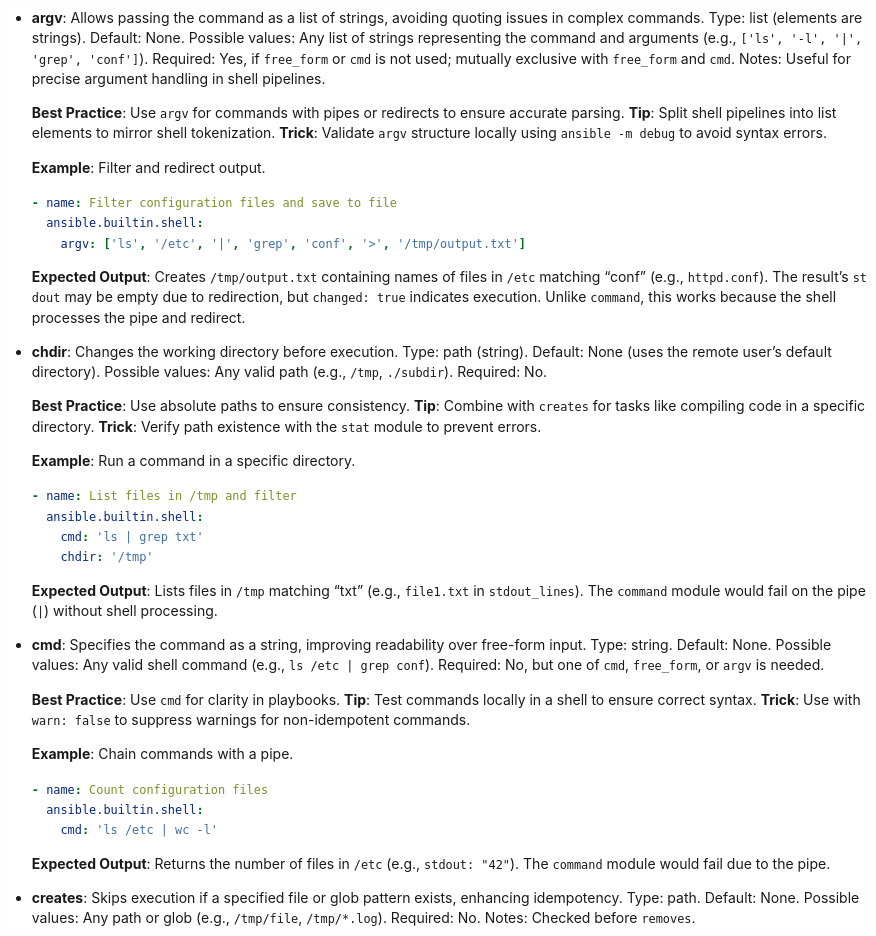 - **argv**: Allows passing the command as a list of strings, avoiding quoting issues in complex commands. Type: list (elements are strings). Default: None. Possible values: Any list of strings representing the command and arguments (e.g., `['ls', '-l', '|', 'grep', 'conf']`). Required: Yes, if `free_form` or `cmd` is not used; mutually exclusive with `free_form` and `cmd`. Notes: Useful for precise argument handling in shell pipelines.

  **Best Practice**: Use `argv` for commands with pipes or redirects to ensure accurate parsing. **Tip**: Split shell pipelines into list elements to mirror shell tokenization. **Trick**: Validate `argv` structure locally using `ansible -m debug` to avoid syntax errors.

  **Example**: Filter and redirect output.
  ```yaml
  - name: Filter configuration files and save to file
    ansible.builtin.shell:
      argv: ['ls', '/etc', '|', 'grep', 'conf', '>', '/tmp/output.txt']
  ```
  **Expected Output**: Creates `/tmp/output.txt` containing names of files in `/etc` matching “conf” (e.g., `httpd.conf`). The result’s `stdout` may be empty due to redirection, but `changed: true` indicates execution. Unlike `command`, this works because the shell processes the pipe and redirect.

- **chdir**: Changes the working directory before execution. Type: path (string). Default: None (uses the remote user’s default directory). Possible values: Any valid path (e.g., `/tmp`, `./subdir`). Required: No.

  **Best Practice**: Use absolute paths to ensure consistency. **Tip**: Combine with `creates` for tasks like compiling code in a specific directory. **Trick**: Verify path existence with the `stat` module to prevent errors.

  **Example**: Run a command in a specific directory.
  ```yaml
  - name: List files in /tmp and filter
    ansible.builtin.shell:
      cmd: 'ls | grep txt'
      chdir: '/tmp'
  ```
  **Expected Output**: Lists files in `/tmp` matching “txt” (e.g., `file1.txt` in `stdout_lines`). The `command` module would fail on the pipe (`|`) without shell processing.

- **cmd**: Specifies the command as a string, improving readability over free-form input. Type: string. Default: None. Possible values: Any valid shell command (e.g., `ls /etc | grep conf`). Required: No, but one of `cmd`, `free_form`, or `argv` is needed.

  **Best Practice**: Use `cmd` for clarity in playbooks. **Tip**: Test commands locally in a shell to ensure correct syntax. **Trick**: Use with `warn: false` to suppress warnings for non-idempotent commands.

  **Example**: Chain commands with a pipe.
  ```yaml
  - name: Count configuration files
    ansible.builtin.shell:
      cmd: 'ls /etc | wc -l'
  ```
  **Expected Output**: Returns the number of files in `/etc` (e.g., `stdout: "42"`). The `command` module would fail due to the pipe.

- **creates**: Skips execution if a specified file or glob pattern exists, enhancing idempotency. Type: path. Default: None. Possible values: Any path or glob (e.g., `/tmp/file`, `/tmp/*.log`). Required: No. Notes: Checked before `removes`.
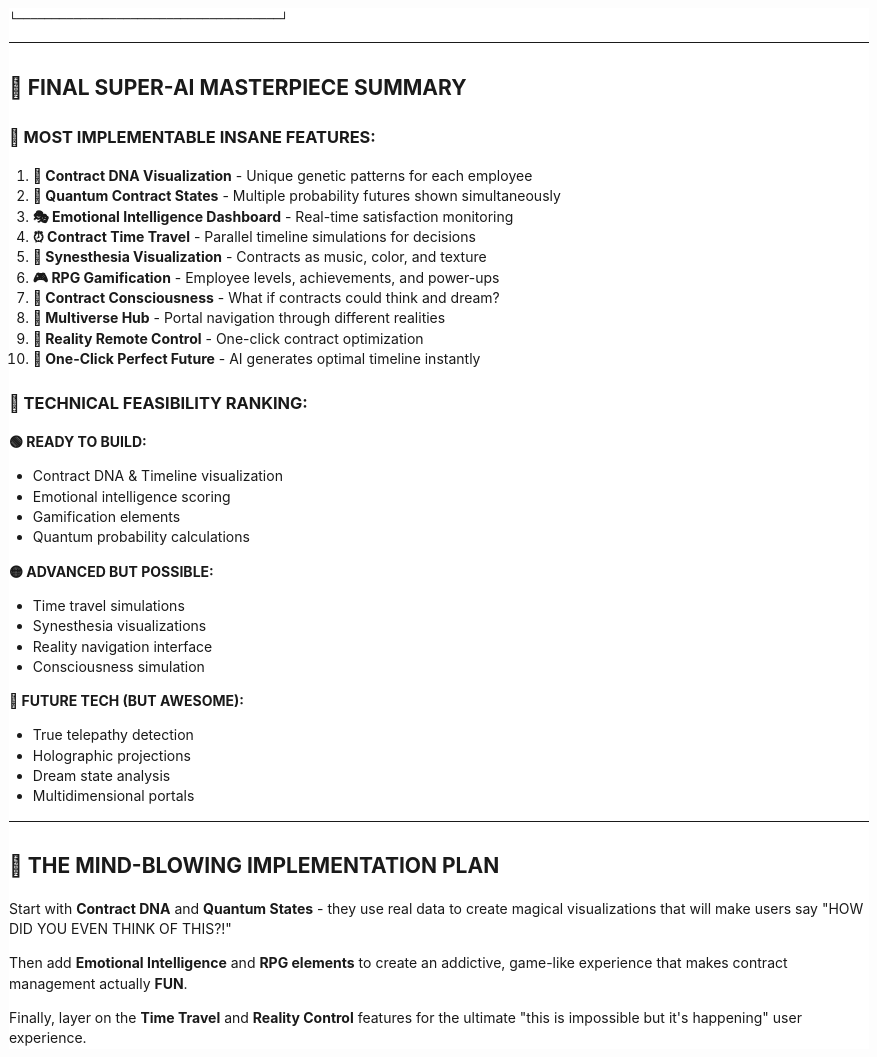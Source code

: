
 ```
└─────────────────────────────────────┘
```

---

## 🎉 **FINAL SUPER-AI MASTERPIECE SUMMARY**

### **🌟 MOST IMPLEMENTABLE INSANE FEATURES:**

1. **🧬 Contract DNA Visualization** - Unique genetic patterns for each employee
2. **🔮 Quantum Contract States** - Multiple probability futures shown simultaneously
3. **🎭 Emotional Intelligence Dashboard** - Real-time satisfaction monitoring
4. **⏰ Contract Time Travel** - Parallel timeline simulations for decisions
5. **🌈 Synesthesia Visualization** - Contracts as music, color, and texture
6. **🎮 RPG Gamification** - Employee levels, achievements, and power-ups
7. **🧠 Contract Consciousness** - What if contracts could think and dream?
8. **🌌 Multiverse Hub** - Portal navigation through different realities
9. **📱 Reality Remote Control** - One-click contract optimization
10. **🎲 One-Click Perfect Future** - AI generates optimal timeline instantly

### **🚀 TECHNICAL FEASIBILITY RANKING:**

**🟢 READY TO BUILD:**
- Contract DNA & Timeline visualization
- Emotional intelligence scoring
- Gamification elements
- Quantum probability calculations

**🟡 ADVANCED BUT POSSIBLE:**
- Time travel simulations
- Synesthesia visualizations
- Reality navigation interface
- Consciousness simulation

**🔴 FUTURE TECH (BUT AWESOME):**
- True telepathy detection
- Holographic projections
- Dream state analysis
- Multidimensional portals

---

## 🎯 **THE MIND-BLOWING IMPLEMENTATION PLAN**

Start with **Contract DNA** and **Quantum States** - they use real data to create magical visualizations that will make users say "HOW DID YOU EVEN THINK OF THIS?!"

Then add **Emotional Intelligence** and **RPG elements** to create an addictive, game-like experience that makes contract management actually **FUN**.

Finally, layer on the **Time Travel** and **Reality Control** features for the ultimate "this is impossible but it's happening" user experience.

####################

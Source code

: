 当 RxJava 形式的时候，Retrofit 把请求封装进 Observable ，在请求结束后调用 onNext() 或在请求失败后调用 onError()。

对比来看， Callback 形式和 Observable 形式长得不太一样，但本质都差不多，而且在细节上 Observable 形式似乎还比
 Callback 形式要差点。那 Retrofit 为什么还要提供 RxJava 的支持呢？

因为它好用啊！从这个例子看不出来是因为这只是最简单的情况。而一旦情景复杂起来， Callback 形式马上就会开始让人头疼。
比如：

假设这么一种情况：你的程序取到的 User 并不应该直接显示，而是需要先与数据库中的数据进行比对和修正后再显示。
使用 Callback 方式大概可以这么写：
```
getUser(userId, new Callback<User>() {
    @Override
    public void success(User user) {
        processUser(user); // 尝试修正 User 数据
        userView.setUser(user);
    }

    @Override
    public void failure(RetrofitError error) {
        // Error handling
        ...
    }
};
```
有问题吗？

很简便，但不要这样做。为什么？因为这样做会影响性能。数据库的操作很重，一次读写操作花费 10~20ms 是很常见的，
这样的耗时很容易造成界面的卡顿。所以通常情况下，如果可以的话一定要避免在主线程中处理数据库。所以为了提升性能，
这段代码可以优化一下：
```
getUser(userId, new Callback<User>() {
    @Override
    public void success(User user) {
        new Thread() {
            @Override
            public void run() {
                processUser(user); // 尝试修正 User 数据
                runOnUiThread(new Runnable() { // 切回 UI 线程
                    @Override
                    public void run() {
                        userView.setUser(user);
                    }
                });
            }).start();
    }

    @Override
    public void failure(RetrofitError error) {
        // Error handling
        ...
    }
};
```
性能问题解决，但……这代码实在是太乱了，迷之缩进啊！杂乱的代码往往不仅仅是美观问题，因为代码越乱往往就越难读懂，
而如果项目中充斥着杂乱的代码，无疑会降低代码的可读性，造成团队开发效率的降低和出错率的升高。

####################

Exercise objective: Which lines of the listing contain the word "Consciousness"? Copy each of them.

Answer box:
7. **🧠 Contract Consciousness** - What if contracts could think and dream?
- Consciousness simulation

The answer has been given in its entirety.